I believe that the debate on marriage should not be about who should marry (and especially not about who we deem “worthy” to marry), but what marriage is, and its role in society. These issues go way beyond the issues of gay marriage and begin to incorporate the much larger issues and problems facing marriage that the current debate is obscuring (casual divorce, poverty, marriage-like cohabitation, unrealistic expectations, adultery, selfishness, etc.)

2 comments:

Danielle said...

I really don't think "making it less sacred" means inferior persons will be infesting it. There are all kinds of ways a person can make marriage less sacred that are not a reflection on the value of the individual. Also, I really hope that God sees us as individuals and not as communities. I don't even think I could handle, "Well, of course you're an individual, but your are part of this socioeconomic community." His vision of each of us transcends all of that man-made structuring. My point is that this is maybe how church leaders view people. Maybe that is why there aren't more "conversations" with different groups. This may sound self righteous, but isn't that what the Savior did, anyway? Reach out to the one, not the community? Don't you think that makes the person more valued?

Lolee said...

I would love to debate each point with you. I am being completely genuine when I say that. However, I think we could talk in circles for post after post. Here is what I really believe. I believe that attaining equal marriage rights with the heterosexual community is not the ultimate goal of this push for gay marriage. I believe nothing short of complete acceptance of their lifestyle, their politics, their beliefs, etc will satisfy them.
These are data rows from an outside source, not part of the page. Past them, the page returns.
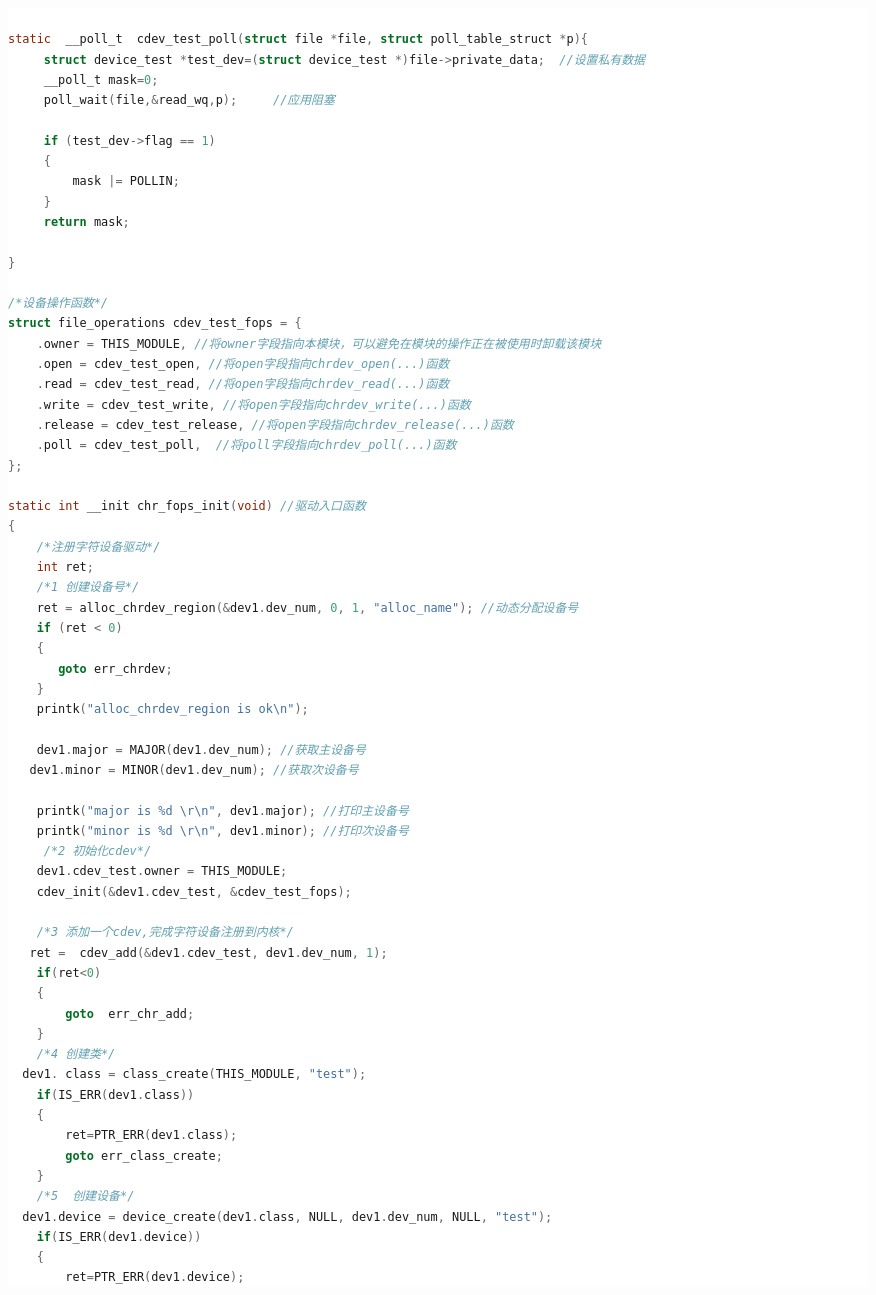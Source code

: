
 ```C fold

static  __poll_t  cdev_test_poll(struct file *file, struct poll_table_struct *p){
     struct device_test *test_dev=(struct device_test *)file->private_data;  //设置私有数据
     __poll_t mask=0;    
     poll_wait(file,&read_wq,p);     //应用阻塞

     if (test_dev->flag == 1)    
     {
         mask |= POLLIN;
     }
     return mask;
     
}

/*设备操作函数*/
struct file_operations cdev_test_fops = {
    .owner = THIS_MODULE, //将owner字段指向本模块，可以避免在模块的操作正在被使用时卸载该模块
    .open = cdev_test_open, //将open字段指向chrdev_open(...)函数
    .read = cdev_test_read, //将open字段指向chrdev_read(...)函数
    .write = cdev_test_write, //将open字段指向chrdev_write(...)函数
    .release = cdev_test_release, //将open字段指向chrdev_release(...)函数
    .poll = cdev_test_poll,  //将poll字段指向chrdev_poll(...)函数
};

static int __init chr_fops_init(void) //驱动入口函数
{
    /*注册字符设备驱动*/
    int ret;
    /*1 创建设备号*/
    ret = alloc_chrdev_region(&dev1.dev_num, 0, 1, "alloc_name"); //动态分配设备号
    if (ret < 0)
    {
       goto err_chrdev;
    }
    printk("alloc_chrdev_region is ok\n");

    dev1.major = MAJOR(dev1.dev_num); //获取主设备号
   dev1.minor = MINOR(dev1.dev_num); //获取次设备号

    printk("major is %d \r\n", dev1.major); //打印主设备号
    printk("minor is %d \r\n", dev1.minor); //打印次设备号
     /*2 初始化cdev*/
    dev1.cdev_test.owner = THIS_MODULE;
    cdev_init(&dev1.cdev_test, &cdev_test_fops);

    /*3 添加一个cdev,完成字符设备注册到内核*/
   ret =  cdev_add(&dev1.cdev_test, dev1.dev_num, 1);
    if(ret<0)
    {
        goto  err_chr_add;
    }
    /*4 创建类*/
  dev1. class = class_create(THIS_MODULE, "test");
    if(IS_ERR(dev1.class))
    {
        ret=PTR_ERR(dev1.class);
        goto err_class_create;
    }
    /*5  创建设备*/
  dev1.device = device_create(dev1.class, NULL, dev1.dev_num, NULL, "test");
    if(IS_ERR(dev1.device))
    {
        ret=PTR_ERR(dev1.device);
```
It's like when I served a mission. We knocked on people's doors and asked to share a message about Jesus, but our goal wasn't simply to share a message. Our goal was to convert them to the gospel.

In my mind, the marriage thing is just the knocking on the door. Once that door is open, who knows what will be next?

It would be easy to mock my comments and call me a fear monger. However, I have seen the results of an increasingly liberal definition of family and marriage, and it has not yielded positive results.